[Opening RECORD EXCERPTS section]

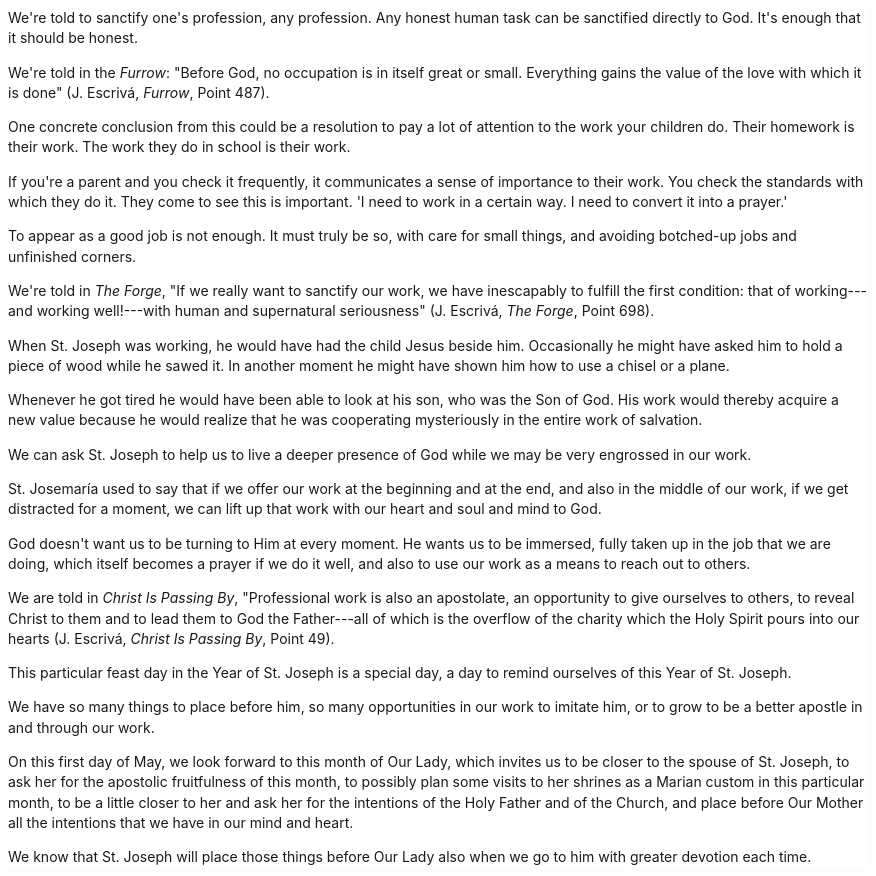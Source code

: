 We're told to sanctify one\'s profession, any profession. Any honest human task can be sanctified directly to God. It\'s enough that it should be honest.

We\'re told in the *Furrow*: "Before God, no occupation is in itself great or small. Everything gains the value of the love with which it is done" (J. Escrivá, *Furrow*, Point 487).

One concrete conclusion from this could be a resolution to pay a lot of attention to the work your children do. Their homework is their work. The work they do in school is their work.

If you\'re a parent and you check it frequently, it communicates a sense of importance to their work. You check the standards with which they do it. They come to see this is important. 'I need to work in a certain way. I need to convert it into a prayer.'

To appear as a good job is not enough. It must truly be so, with care for small things, and avoiding botched-up jobs and unfinished corners.

We're told in *The Forge*, "If we really want to sanctify our work, we have inescapably to fulfill the first condition: that of working---and working well!---with human and supernatural seriousness" (J. Escrivá, *The Forge*, Point 698).

When St. Joseph was working, he would have had the child Jesus beside him. Occasionally he might have asked him to hold a piece of wood while he sawed it. In another moment he might have shown him how to use a chisel or a plane.

Whenever he got tired he would have been able to look at his son, who was the Son of God. His work would thereby acquire a new value because he would realize that he was cooperating mysteriously in the entire work of salvation.

We can ask St. Joseph to help us to live a deeper presence of God while we may be very engrossed in our work.

St. Josemaría used to say that if we offer our work at the beginning and at the end, and also in the middle of our work, if we get distracted for a moment, we can lift up that work with our heart and soul and mind to God.

God doesn\'t want us to be turning to Him at every moment. He wants us to be immersed, fully taken up in the job that we are doing, which itself becomes a prayer if we do it well, and also to use our work as a means to reach out to others.

We are told in *Christ Is Passing By*, "Professional work is also an apostolate, an opportunity to give ourselves to others, to reveal Christ to them and to lead them to God the Father---all of which is the overflow of the charity which the Holy Spirit pours into our hearts (J. Escrivá, *Christ Is Passing By*, Point 49).

This particular feast day in the Year of St. Joseph is a special day, a day to remind ourselves of this Year of St. Joseph.

We have so many things to place before him, so many opportunities in our work to imitate him, or to grow to be a better apostle in and through our work.

On this first day of May, we look forward to this month of Our Lady, which invites us to be closer to the spouse of St. Joseph, to ask her for the apostolic fruitfulness of this month, to possibly plan some visits to her shrines as a Marian custom in this particular month, to be a little closer to her and ask her for the intentions of the Holy Father and of the Church, and place before Our Mother all the intentions that we have in our mind and heart.

We know that St. Joseph will place those things before Our Lady also when we go to him with greater devotion each time.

[Closing RECORD EXCERPTS section]

**AIM OF THE TASK**. Above are records; repeat only the lines starting at the line with "To appear as" and ending at the line with "We're told in", exactly as they appear, both included.

**SOLVED EXERCISE**.
To appear as a good job is not enough. It must truly be so, with care for small things, and avoiding botched-up jobs and unfinished corners.

We're told in *The Forge*, "If we really want to sanctify our work, we have inescapably to fulfill the first condition: that of working---and working well!---with human and supernatural seriousness" (J. Escrivá, *The Forge*, Point 698).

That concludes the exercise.